He says, This big rise in economic inequality that resulted was not just some sad accident that dropped out of the sky. It was actually the result of the very predictable result of intentional policy decisions made all along the way that transferred economic power to the top - and away from low and middle income workers."

Bivens notes this has been going on since the late 1970's, and the only exception to that was right after the stock market bubble burst in 2001, and the top one percent had a couple of tough years because they rely on the stock market so much. But, generally, over that full 30 years, you've just had them marching away from everyone else."

He also points out this is not just a Republican versus Democrat issue - this has been a bipartisan consensus.

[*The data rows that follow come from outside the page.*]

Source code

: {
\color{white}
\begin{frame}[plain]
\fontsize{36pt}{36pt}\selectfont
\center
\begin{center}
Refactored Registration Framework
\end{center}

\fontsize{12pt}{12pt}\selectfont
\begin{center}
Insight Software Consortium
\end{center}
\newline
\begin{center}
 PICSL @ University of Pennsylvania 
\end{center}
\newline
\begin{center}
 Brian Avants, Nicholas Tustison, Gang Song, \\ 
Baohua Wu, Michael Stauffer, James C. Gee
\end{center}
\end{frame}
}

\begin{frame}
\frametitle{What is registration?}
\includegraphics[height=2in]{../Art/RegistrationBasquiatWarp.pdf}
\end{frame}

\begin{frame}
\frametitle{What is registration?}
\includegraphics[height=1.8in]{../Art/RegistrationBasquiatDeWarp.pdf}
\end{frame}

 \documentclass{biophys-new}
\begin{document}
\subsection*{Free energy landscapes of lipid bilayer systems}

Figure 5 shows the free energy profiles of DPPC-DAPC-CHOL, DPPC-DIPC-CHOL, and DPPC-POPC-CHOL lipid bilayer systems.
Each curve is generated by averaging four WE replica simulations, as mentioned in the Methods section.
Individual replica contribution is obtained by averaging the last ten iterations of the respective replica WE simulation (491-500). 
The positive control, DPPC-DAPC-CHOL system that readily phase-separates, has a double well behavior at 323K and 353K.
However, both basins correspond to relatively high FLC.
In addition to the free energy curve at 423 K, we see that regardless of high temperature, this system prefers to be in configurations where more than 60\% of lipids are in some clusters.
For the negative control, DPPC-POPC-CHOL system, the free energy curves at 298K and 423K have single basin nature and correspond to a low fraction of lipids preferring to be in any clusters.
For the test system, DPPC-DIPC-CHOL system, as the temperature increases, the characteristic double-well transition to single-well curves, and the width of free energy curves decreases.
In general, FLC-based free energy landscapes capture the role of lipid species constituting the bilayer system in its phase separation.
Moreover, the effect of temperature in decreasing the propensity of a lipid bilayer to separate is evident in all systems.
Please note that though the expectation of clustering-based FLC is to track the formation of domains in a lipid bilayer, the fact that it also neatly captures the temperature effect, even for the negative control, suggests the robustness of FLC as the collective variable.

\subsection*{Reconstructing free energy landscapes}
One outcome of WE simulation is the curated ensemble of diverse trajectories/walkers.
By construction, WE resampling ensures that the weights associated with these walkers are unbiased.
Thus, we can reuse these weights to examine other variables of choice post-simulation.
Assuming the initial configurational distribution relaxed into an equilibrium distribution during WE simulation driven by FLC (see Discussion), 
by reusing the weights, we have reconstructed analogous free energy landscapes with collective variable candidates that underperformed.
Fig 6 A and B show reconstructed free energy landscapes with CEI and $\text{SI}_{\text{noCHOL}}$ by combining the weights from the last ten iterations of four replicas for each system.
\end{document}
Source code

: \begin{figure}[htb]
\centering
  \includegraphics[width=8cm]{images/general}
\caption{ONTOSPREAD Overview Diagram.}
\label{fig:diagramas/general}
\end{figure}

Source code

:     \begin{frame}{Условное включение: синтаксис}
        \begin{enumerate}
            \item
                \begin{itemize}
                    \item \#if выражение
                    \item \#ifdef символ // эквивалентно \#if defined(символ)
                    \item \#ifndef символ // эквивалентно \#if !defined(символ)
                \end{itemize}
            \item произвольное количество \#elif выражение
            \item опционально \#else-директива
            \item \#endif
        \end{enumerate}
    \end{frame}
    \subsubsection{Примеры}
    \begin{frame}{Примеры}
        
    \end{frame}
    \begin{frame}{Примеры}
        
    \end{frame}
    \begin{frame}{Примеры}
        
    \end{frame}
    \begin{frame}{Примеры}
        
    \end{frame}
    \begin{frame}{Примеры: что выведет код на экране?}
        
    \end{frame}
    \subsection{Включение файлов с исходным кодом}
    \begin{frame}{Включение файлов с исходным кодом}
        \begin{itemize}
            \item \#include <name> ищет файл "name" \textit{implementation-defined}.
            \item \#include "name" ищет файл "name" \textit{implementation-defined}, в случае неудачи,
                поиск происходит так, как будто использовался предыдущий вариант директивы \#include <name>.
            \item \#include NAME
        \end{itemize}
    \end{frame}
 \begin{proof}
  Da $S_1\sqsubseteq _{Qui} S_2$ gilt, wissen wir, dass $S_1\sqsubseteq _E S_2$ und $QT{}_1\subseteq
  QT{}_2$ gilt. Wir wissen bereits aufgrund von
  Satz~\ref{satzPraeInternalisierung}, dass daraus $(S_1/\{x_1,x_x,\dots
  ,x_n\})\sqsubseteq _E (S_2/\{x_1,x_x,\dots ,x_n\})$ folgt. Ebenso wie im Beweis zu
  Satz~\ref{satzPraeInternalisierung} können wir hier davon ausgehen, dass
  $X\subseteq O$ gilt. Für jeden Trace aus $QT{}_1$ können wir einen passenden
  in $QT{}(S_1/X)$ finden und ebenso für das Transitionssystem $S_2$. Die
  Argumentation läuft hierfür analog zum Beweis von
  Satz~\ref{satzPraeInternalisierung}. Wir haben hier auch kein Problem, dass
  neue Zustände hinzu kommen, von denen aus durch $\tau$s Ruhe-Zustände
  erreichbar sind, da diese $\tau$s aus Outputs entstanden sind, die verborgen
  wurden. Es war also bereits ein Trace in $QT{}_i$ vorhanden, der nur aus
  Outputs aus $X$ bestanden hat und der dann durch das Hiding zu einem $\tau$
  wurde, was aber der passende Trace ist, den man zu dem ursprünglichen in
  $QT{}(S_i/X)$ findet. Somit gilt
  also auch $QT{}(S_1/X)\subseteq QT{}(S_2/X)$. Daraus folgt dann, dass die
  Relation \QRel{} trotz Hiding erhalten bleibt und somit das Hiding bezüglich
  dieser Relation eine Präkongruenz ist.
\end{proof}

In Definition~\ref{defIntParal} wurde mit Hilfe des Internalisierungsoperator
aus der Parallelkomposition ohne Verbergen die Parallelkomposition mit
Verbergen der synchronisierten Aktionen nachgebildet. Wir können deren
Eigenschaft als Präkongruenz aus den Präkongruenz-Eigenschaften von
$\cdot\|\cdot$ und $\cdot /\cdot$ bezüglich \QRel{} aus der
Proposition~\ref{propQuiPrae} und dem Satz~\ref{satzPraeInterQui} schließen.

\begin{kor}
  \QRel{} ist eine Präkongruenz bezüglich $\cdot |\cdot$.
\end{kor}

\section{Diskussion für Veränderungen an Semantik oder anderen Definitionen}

"These policy decisions have sort of taken bargaining power away from low and middle income workers, whether it's allowing the minimum wage to go for decades and be battered by inflation without raising it, whether it's not allowing labor law to not keep up with growing employer hostility to workers forming unions, it's the federal reserve worrying too much about inflation, and not enough about unemployment - we think all of these things transfer economic power from low and middle income families to the top and they've been agreed to in a bipartisan fashion- it's not one single thing - it's a series of decisions…and the result is it's basically been a lost decade of income growth for middle income families - basically more than 10 years of zero income growth."

Bivens adds, "We are becoming a much less economically mobile society - we're less mobile than we used to be - people have less chances to jump out of the economic circumstances they were born into - and we're also not very mobile relative to lots of our advanced country peers."